The bequests by which eleven old gentlewomen of a certain parish, that has been swept away, receive groats of an abolished currency, on a day that has disappeared from the calendar, to perpetuate the memory of a benevolent megalomaniac, would, on a similar principle, be limited to the natural run of a century. It is enough to be allowed a dead finger in the pie of proximate posterity; “a century not out” must never be written over any human will or institution.

If this time-limit seems a trifle harsh, apply it, dear reader, not to your own creed, but to something esoteric, like the doctrine of the Dalai Lamas of Tibet, which has for so many centuries paralysed a priest-ridden Asiatic population. Do you think this theory of reincarnation deserved a longer run than three generations?

THE GAY DOGES: OR THE FAILURE OF SOCIETY AND THE IMPOSSIBILITY OF SOCIALISM

“Dieses Prunkschiff ist ein rechtes Inventariënstück, woran man sehen kann, was die Venetianer waren, und sich zu sein dünkten.”

Goethe: Italiänische Reise.

I

But if Absolute Poverty is less worshipful than St. Francis imagined, Magnificence as an ideal will, I fear, always be found to connote defective moral sympathies, as of the Pharaohs building their treasure-cities on the labour of lashed slaves. For how in our world of sorrow and mystery can magnanimity and magnificence meet? What great soul could find expression in gilt, or even in gold? ’Tis a reflection on the character of the Doges of Venice that everywhere in their palace is a sense of over-gilded ceilings. Even when the Masters have made a firmament of frescoes, the massive flamboyant framing weighs like a torrid haze on a weary land. Art is overlaid and obliterated by gold. What wonder Religion too is soon asphyxiated in these flaming halls of Council—the Doge ceases to kneel to the Madonna, he stands before Venice Enthroned between Mars and Neptune. It is Juno who from a ceiling-fresco pours gold on Venice, and in the heavy gilded picture of Zelotti, the Magnificent Ten could behold Venice Seated on the World. What sly satirist was it who—over the choir of St. Mark’s—crucified Christ on a cross of gold?

In “The Merchant of Venice,” ’tis the Duke of Morocco who chooses the golden casket; I feel sure ’twas Bassanio, the Venetian. Not that I do not hate the leaden casket more. Portia should have gone with a field of buttercups in June.

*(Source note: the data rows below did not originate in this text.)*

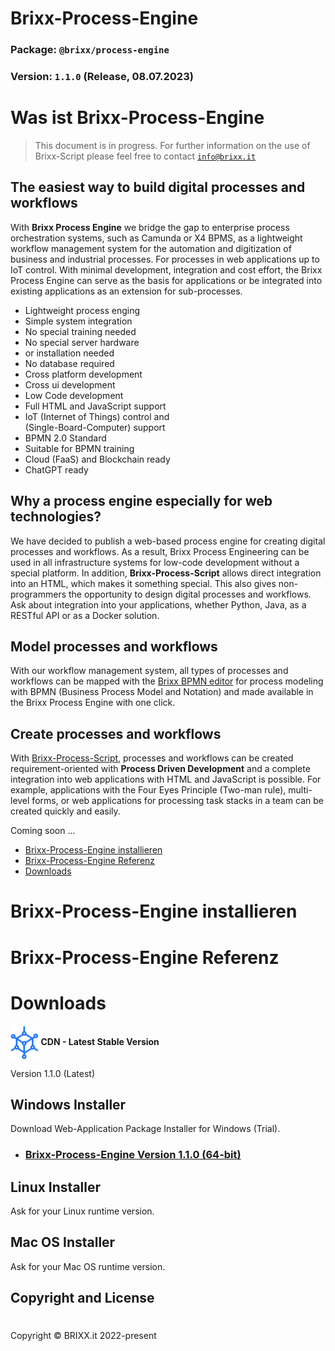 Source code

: <link href="http//netdna.bootstrapcdn.com/font-awesome/3.2.1/css/font-awesome.css" rel="stylesheet">

# Brixx-Process-Engine

### Package: `@brixx/process-engine`

### Version: `1.1.0` (Release, 08.07.2023)

#

# Was ist Brixx-Process-Engine

> This document is in progress. For further information on the use of Brixx-Script please feel free to contact [`info@brixx.it`](info@brixx.it)

## The easiest way to build digital processes and workflows

With **Brixx Process Engine** we bridge the gap to enterprise process orchestration systems, such as Camunda or X4 BPMS, as a lightweight workflow management system for the automation and digitization of business and industrial processes. For processes in web applications up to IoT control. With minimal development, integration and cost effort, the Brixx Process Engine can serve as the basis for applications or be integrated into existing applications as an extension for sub-processes.

- Lightweight process enging
- Simple system integration
- No special training needed
- No special server hardware
- or installation needed
- No database required
- Cross platform development
- Cross ui development
- Low Code development
- Full HTML and JavaScript support
- IoT (Internet of Things) control and  
  (Single-Board-Computer) support
- BPMN 2.0 Standard
- Suitable for BPMN training
- Cloud (FaaS) and Blockchain ready
- ChatGPT ready

## Why a process engine especially for web technologies?

We have decided to publish a web-based process engine for creating digital processes and workflows. As a result, Brixx Process Engineering can be used in all infrastructure systems for low-code development without a special platform. In addition, **Brixx-Process-Script** allows direct integration into an HTML, which makes it something special. This also gives non-programmers the opportunity to design digital processes and workflows. Ask about integration into your applications, whether Python, Java, as a RESTful API or as a Docker solution.

## Model processes and workflows

With our workflow management system, all types of processes and workflows can be mapped with the [Brixx BPMN editor](../brixx-bpmn-editor/README.md) for process modeling with BPMN (Business Process Model and Notation) and made available in the Brixx Process Engine with one click. 

## Create processes and workflows

With [Brixx-Process-Script](../brixx-process-script/README.md), processes and workflows can be created requirement-oriented with **Process Driven Development** and a complete integration into web applications with HTML and JavaScript is possible. For example, applications with the Four Eyes 
Principle (Two-man rule), multi-level forms, or web applications for processing task stacks in a team can be created quickly and easily.

Coming soon ...

-   [Brixx-Process-Engine installieren](#installation)
-   [Brixx-Process-Engine Referenz](#reference)
-   [Downloads](#downloads)
  
# <div id='installation' /> Brixx-Process-Engine installieren

# <div id='reference' /> Brixx-Process-Engine Referenz

# <div id='downloads' /> Downloads

<img src="../assets/images/logo-blue.svg" style="height: 54px; vertical-align: middle;" />
<b>CDN - Latest Stable Version</b><p />

Version 1.1.0 (Latest)

## <i class="fa-brands fa-windows"></i> Windows Installer

Download Web-Application Package Installer for Windows (Trial).

-   ### [Brixx-Process-Engine Version 1.1.0 (64-bit)](https://brixx.it/@brixx/setup/Brixx-Process-Engine-v1.1.0-trial-x64.exe)

## <i class="fa-brands fa-linux"></i> Linux Installer

Ask for your Linux runtime version.

## <i class="fa-brands fa-apple"></i> Mac OS Installer

Ask for your Mac OS runtime version.


## Copyright and License

#

Copyright © BRIXX.it 2022-present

Of all expressions of human greatness, metallic sheen is the most banal. I have never recovered from the shock of learning that the Greeks gilded their temples, and though I can now with even a spice of zest imagine them shining afar from their headlands in a golden glory, I would have preferred to keep my vision of austere columns and noble pediments; and I am grateful to Time, that truer artist, for having refined away that assertive aureola.